Task details: Leaving out every line before the one with "- 📫 How to reach", write out the rest of the records below exactly.

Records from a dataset
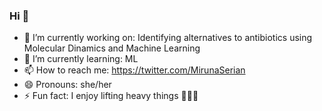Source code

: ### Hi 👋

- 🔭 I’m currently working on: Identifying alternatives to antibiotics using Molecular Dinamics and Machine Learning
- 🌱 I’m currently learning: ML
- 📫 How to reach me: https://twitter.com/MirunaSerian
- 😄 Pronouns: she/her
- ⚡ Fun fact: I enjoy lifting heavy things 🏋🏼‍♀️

Solution for this problem:
- 📫 How to reach me: https://twitter.com/MirunaSerian
- 😄 Pronouns: she/her
- ⚡ Fun fact: I enjoy lifting heavy things 🏋🏼‍♀️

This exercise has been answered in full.